━━ Supplied information ━━

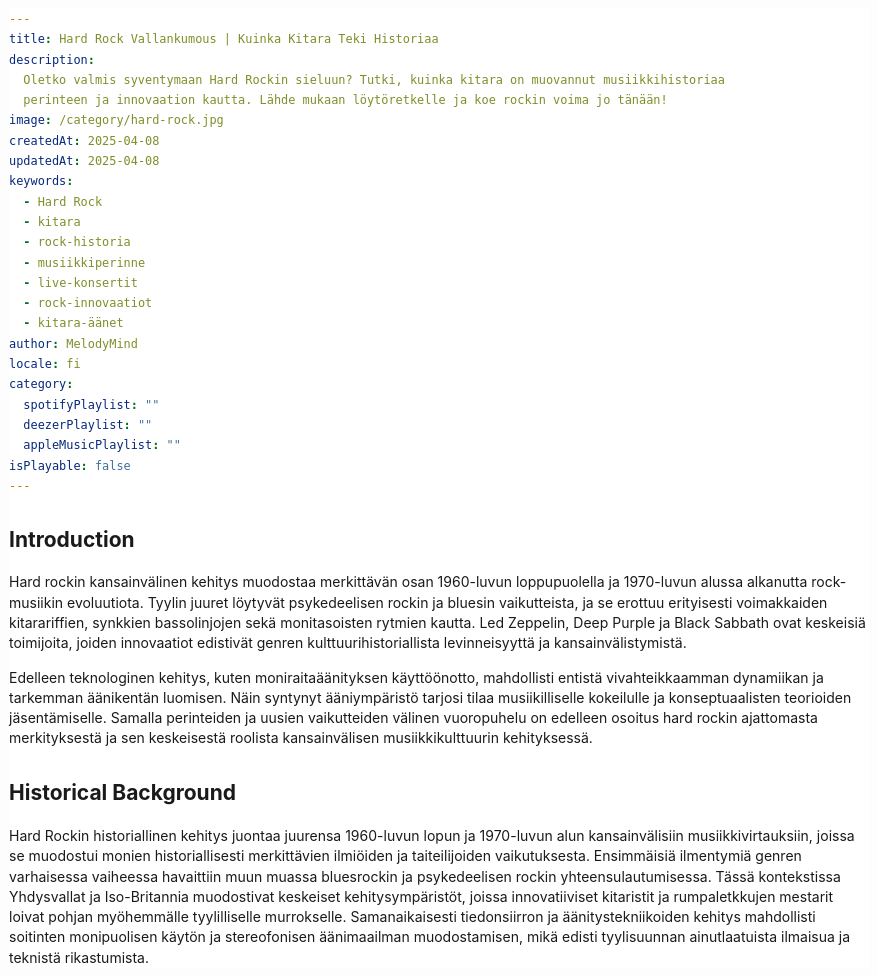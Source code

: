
 ```yaml
---
title: Hard Rock Vallankumous | Kuinka Kitara Teki Historiaa
description:
  Oletko valmis syventymaan Hard Rockin sieluun? Tutki, kuinka kitara on muovannut musiikkihistoriaa
  perinteen ja innovaation kautta. Lähde mukaan löytöretkelle ja koe rockin voima jo tänään!
image: /category/hard-rock.jpg
createdAt: 2025-04-08
updatedAt: 2025-04-08
keywords:
  - Hard Rock
  - kitara
  - rock-historia
  - musiikkiperinne
  - live-konsertit
  - rock-innovaatiot
  - kitara-äänet
author: MelodyMind
locale: fi
category:
  spotifyPlaylist: ""
  deezerPlaylist: ""
  appleMusicPlaylist: ""
isPlayable: false
---
```


## Introduction

Hard rockin kansainvälinen kehitys muodostaa merkittävän osan 1960-luvun loppupuolella ja 1970-luvun
alussa alkanutta rock-musiikin evoluutiota. Tyylin juuret löytyvät psykedeelisen rockin ja bluesin
vaikutteista, ja se erottuu erityisesti voimakkaiden kitarariffien, synkkien bassolinjojen sekä
monitasoisten rytmien kautta. Led Zeppelin, Deep Purple ja Black Sabbath ovat keskeisiä toimijoita,
joiden innovaatiot edistivät genren kulttuurihistoriallista levinneisyyttä ja kansainvälistymistä.

Edelleen teknologinen kehitys, kuten moniraitaäänityksen käyttöönotto, mahdollisti entistä
vivahteikkaamman dynamiikan ja tarkemman äänikentän luomisen. Näin syntynyt ääniympäristö tarjosi
tilaa musiikilliselle kokeilulle ja konseptuaalisten teorioiden jäsentämiselle. Samalla perinteiden
ja uusien vaikutteiden välinen vuoropuhelu on edelleen osoitus hard rockin ajattomasta merkityksestä
ja sen keskeisestä roolista kansainvälisen musiikkikulttuurin kehityksessä.

## Historical Background

Hard Rockin historiallinen kehitys juontaa juurensa 1960-luvun lopun ja 1970-luvun alun
kansainvälisiin musiikkivirtauksiin, joissa se muodostui monien historiallisesti merkittävien
ilmiöiden ja taiteilijoiden vaikutuksesta. Ensimmäisiä ilmentymiä genren varhaisessa vaiheessa
havaittiin muun muassa bluesrockin ja psykedeelisen rockin yhteensulautumisessa. Tässä kontekstissa
Yhdysvallat ja Iso-Britannia muodostivat keskeiset kehitysympäristöt, joissa innovatiiviset
kitaristit ja rumpaletkkujen mestarit loivat pohjan myöhemmälle tyylilliselle murrokselle.
Samanaikaisesti tiedonsiirron ja äänitystekniikoiden kehitys mahdollisti soitinten monipuolisen
käytön ja stereofonisen äänimaailman muodostamisen, mikä edisti tyylisuunnan ainutlaatuista ilmaisua
ja teknistä rikastumista.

━━━

* **Exercise prompt**
When a line in the material above holds the word "kautta", copy that line.

* **Task answer**
  perinteen ja innovaation kautta. Lähde mukaan löytöretkelle ja koe rockin voima jo tänään!
monitasoisten rytmien kautta. Led Zeppelin, Deep Purple ja Black Sabbath ovat keskeisiä toimijoita,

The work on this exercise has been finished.